Assignment:
Would you pull out every line of the material that contains the string "alpha"?

Data for analysis:
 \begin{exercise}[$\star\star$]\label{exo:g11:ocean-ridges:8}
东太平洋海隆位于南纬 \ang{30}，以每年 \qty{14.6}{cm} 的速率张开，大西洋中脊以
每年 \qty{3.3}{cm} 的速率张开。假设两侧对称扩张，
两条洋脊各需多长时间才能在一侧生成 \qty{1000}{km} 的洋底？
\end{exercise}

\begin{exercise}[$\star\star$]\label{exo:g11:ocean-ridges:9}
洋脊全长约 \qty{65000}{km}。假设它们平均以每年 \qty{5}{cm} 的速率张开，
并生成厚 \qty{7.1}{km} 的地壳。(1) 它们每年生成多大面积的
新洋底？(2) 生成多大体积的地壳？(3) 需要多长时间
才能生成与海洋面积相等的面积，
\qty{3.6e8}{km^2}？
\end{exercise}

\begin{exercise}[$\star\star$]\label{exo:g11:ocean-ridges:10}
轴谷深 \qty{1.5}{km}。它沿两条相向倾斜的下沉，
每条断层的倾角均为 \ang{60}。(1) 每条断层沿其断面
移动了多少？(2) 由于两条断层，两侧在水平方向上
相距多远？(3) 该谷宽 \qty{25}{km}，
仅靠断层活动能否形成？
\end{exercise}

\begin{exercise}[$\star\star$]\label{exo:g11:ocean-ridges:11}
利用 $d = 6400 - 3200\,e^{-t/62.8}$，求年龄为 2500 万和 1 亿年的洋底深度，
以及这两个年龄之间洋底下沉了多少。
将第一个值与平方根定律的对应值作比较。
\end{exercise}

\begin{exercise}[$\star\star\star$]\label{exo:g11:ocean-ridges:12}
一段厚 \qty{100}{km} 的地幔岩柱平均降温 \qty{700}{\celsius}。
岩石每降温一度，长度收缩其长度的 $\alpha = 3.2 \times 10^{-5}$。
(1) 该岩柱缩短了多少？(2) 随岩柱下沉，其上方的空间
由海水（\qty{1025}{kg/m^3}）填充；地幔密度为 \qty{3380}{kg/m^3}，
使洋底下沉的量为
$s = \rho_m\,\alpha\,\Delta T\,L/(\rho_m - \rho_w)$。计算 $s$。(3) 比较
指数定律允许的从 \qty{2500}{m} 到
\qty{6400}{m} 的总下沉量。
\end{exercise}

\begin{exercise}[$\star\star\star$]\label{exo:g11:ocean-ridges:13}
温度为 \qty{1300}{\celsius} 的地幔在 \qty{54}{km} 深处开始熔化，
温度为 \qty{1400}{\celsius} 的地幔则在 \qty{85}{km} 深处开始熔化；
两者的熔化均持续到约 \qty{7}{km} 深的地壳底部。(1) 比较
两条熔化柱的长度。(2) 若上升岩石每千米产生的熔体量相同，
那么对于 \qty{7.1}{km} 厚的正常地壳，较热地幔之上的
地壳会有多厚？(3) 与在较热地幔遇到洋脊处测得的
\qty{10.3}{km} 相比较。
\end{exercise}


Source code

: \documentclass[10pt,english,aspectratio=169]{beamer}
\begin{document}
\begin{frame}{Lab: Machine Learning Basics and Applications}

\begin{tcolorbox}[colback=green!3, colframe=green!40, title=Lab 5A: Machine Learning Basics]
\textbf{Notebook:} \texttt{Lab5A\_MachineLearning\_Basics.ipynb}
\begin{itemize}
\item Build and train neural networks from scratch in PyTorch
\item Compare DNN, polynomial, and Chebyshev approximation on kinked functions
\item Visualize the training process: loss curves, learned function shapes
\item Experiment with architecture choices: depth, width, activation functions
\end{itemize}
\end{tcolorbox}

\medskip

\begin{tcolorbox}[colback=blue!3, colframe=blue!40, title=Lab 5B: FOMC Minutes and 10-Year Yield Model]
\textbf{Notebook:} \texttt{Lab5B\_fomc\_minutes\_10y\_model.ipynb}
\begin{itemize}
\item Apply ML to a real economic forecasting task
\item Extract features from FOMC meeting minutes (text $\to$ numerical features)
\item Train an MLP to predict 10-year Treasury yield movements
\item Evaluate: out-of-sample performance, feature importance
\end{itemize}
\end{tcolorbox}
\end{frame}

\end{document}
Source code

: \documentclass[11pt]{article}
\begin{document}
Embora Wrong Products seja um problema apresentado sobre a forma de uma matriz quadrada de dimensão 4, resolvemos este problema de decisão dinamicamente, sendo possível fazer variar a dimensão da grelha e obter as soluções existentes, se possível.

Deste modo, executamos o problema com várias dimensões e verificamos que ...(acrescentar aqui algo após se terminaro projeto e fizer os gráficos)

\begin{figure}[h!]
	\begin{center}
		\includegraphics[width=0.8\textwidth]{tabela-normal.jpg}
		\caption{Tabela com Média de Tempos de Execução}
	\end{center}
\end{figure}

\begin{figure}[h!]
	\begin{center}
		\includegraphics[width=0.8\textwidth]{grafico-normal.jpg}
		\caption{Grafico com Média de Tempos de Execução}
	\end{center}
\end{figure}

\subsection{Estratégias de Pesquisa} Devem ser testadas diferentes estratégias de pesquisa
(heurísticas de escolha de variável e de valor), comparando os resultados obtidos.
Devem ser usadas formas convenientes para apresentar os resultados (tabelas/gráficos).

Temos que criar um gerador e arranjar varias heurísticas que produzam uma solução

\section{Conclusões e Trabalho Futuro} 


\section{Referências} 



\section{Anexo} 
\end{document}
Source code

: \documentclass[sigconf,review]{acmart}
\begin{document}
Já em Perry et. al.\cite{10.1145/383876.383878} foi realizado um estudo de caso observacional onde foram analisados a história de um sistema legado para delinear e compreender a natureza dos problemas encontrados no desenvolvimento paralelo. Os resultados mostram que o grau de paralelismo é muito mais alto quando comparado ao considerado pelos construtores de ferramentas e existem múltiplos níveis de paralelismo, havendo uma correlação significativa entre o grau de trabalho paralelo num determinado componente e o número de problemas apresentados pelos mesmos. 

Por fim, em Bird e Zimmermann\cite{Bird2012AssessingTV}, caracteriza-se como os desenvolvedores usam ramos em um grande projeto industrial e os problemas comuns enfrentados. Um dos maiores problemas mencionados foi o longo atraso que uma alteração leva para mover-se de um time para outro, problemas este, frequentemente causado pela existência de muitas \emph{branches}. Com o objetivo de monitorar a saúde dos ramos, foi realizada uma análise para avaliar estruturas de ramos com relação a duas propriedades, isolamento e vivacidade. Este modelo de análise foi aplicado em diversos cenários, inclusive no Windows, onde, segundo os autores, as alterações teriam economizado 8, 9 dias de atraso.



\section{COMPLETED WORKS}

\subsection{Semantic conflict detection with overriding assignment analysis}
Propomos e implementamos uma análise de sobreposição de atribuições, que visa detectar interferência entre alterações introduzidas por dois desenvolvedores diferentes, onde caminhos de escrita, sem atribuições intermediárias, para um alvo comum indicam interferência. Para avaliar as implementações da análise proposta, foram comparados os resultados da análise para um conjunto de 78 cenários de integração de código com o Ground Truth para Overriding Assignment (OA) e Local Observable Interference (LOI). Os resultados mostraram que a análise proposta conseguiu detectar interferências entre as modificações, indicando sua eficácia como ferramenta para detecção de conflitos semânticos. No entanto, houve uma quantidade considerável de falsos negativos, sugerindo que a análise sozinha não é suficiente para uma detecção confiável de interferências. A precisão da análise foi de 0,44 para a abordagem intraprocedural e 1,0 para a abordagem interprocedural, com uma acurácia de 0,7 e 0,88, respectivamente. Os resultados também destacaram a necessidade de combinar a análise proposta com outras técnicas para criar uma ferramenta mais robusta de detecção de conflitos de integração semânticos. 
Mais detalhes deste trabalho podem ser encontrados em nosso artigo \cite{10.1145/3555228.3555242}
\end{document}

---

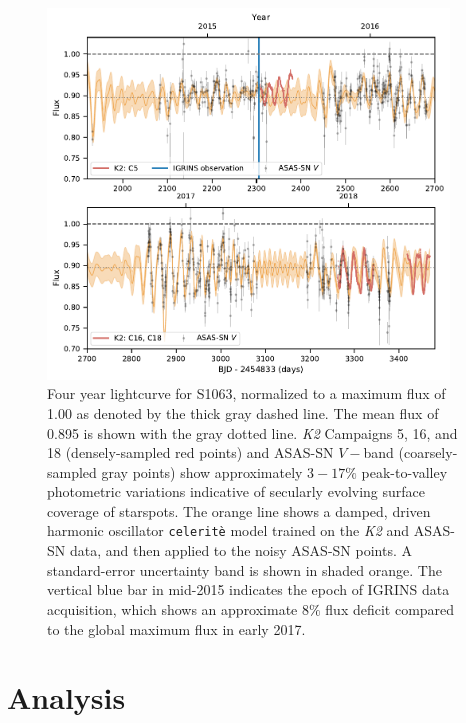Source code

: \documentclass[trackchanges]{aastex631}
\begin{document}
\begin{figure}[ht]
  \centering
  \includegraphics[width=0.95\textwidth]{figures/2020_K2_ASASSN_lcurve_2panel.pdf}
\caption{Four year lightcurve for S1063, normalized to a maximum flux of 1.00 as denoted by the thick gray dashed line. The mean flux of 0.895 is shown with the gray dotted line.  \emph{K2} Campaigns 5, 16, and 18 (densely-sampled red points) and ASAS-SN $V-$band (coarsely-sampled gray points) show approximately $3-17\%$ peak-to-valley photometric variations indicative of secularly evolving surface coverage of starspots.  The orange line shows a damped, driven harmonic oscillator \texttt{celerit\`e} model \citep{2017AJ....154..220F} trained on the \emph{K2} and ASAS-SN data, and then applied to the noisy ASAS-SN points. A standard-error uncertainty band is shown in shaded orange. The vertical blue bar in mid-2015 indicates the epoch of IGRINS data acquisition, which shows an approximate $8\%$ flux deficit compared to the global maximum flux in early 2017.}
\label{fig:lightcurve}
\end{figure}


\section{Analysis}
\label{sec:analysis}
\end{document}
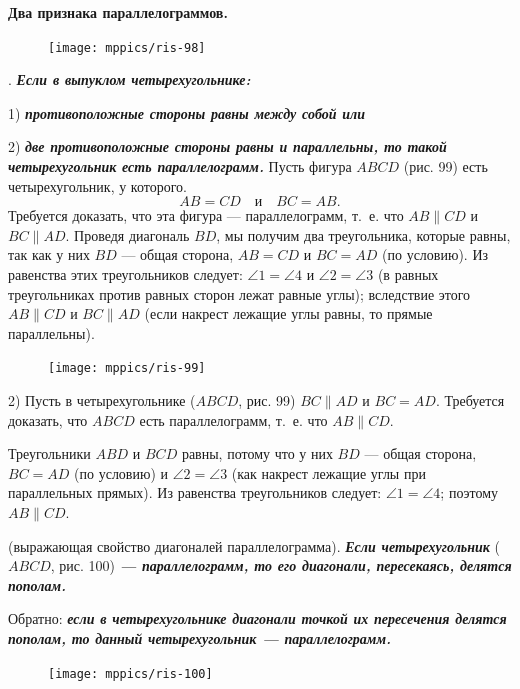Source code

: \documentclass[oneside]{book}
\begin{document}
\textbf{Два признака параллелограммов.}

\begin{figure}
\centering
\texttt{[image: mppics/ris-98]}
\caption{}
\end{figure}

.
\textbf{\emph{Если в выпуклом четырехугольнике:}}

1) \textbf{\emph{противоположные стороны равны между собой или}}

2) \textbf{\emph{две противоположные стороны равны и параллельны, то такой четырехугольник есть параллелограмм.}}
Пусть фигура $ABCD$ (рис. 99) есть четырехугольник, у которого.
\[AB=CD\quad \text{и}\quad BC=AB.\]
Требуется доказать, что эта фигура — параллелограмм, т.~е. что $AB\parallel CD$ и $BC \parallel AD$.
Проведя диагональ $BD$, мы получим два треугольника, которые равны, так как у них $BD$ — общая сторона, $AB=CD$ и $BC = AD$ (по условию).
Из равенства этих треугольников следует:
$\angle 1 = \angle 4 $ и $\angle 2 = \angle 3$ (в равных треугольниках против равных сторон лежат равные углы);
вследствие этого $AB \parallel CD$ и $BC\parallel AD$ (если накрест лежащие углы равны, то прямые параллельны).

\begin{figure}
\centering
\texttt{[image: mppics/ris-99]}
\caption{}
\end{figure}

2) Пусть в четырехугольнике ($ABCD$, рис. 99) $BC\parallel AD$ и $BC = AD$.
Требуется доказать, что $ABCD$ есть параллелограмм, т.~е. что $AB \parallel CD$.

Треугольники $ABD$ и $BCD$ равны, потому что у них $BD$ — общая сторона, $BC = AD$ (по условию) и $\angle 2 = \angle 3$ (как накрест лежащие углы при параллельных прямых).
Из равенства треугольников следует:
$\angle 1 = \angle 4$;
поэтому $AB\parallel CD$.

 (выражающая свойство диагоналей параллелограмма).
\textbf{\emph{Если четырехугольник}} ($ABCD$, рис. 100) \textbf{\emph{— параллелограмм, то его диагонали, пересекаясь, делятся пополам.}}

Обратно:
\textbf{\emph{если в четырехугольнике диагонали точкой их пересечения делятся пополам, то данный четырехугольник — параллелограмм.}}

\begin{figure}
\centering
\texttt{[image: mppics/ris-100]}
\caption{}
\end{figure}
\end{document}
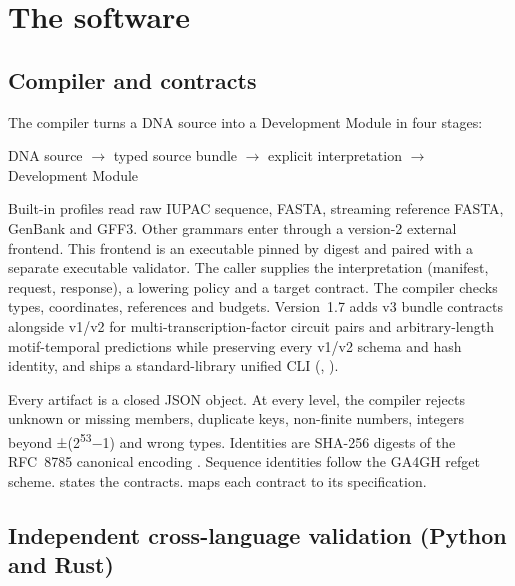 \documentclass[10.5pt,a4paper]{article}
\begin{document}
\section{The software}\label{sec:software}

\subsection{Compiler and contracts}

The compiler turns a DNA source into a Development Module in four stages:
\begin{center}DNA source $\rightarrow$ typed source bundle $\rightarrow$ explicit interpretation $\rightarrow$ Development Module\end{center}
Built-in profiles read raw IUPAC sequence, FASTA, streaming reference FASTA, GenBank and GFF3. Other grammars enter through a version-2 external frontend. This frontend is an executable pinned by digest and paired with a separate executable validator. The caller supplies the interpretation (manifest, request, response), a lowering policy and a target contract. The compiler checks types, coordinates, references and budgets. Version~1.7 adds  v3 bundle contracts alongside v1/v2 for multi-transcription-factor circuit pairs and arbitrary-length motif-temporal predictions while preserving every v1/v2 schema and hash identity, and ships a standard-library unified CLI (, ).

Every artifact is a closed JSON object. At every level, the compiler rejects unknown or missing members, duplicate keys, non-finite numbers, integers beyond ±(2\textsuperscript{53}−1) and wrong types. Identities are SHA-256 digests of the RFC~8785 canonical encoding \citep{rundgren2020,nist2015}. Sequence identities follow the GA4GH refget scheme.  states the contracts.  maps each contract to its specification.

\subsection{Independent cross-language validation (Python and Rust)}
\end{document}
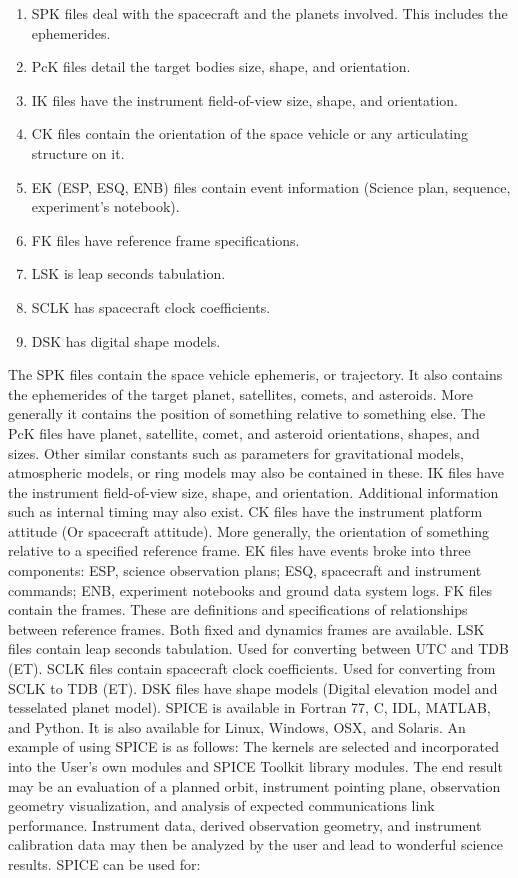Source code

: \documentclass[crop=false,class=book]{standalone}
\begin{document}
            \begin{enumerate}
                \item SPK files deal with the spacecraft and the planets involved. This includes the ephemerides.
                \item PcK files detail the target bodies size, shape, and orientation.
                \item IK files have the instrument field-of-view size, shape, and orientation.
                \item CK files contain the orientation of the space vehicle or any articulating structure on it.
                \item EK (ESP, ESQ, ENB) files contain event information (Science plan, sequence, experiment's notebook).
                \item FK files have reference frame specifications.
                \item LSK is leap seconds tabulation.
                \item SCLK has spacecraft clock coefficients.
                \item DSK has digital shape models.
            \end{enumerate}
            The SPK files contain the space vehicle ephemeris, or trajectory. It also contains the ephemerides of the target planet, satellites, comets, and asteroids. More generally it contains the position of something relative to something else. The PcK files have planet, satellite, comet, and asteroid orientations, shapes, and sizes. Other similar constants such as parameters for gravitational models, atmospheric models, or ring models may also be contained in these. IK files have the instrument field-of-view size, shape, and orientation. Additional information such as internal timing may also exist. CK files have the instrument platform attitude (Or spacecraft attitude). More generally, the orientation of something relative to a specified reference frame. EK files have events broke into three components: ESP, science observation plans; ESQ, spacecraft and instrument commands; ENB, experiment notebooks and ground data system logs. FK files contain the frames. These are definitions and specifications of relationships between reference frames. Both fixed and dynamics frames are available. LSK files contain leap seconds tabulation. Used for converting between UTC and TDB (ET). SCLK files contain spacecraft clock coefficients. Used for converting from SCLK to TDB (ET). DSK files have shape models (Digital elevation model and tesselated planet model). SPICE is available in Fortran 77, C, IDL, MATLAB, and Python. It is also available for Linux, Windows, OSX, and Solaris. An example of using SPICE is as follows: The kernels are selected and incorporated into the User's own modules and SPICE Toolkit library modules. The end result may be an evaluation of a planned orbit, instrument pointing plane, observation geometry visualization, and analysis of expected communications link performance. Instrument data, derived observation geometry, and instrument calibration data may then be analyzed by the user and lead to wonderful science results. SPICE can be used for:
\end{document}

==

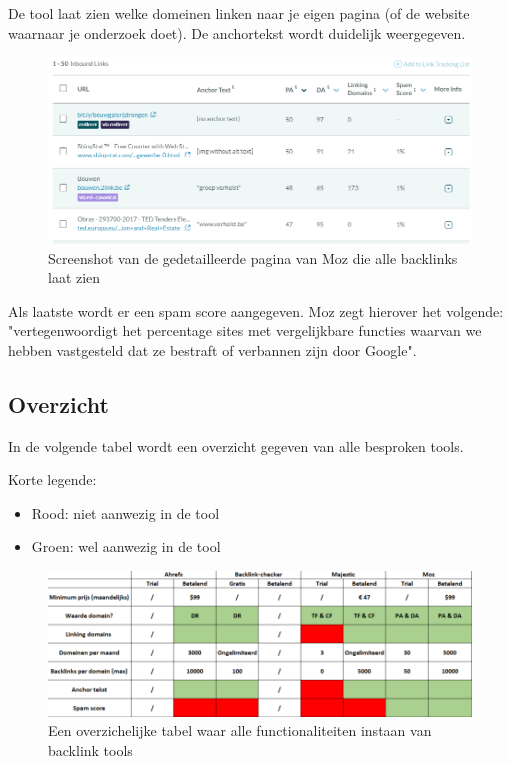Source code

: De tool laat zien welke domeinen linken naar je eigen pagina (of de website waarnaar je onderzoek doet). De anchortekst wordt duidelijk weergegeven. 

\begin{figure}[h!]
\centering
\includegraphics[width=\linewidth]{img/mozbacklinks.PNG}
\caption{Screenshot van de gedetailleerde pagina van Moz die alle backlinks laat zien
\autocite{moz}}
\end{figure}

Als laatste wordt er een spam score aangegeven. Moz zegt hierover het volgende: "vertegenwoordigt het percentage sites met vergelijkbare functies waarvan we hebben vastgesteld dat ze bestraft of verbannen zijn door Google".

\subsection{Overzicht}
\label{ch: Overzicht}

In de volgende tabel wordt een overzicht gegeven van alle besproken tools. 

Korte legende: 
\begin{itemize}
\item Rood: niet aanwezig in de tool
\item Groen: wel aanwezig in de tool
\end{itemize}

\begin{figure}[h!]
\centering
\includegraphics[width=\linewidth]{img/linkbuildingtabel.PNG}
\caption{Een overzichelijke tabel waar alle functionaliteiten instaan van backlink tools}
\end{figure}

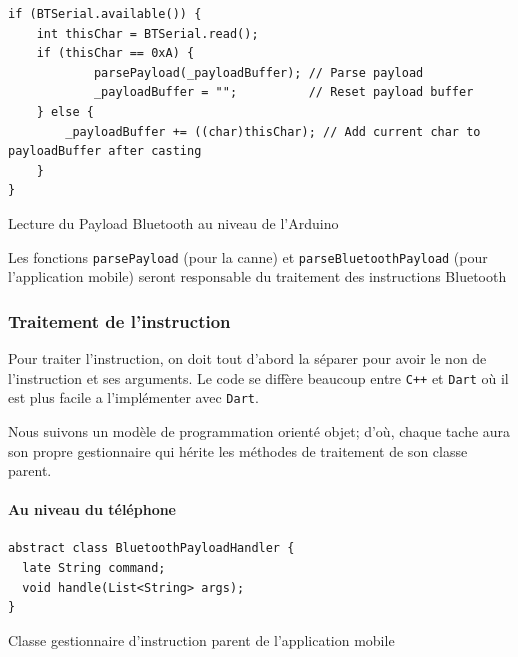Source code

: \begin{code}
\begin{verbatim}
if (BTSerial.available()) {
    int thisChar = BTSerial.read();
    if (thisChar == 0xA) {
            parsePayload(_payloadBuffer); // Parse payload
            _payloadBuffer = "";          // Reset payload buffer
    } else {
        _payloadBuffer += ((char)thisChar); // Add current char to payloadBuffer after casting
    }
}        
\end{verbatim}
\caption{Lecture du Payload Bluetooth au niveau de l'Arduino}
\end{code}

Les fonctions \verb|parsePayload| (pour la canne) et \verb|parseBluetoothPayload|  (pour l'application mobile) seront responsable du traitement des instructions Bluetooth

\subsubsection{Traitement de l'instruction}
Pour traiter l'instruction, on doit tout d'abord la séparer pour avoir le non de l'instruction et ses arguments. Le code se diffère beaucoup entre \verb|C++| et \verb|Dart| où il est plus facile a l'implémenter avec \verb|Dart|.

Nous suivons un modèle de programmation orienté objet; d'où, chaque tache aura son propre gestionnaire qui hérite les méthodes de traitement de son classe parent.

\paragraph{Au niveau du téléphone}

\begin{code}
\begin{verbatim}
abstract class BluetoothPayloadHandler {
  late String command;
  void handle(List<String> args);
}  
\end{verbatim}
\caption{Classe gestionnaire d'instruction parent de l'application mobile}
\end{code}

Final answer:
岩石每降温一度，长度收缩其长度的 $\alpha = 3.2 \times 10^{-5}$。
$s = \rho_m\,\alpha\,\Delta T\,L/(\rho_m - \rho_w)$。计算 $s$。(3) 比较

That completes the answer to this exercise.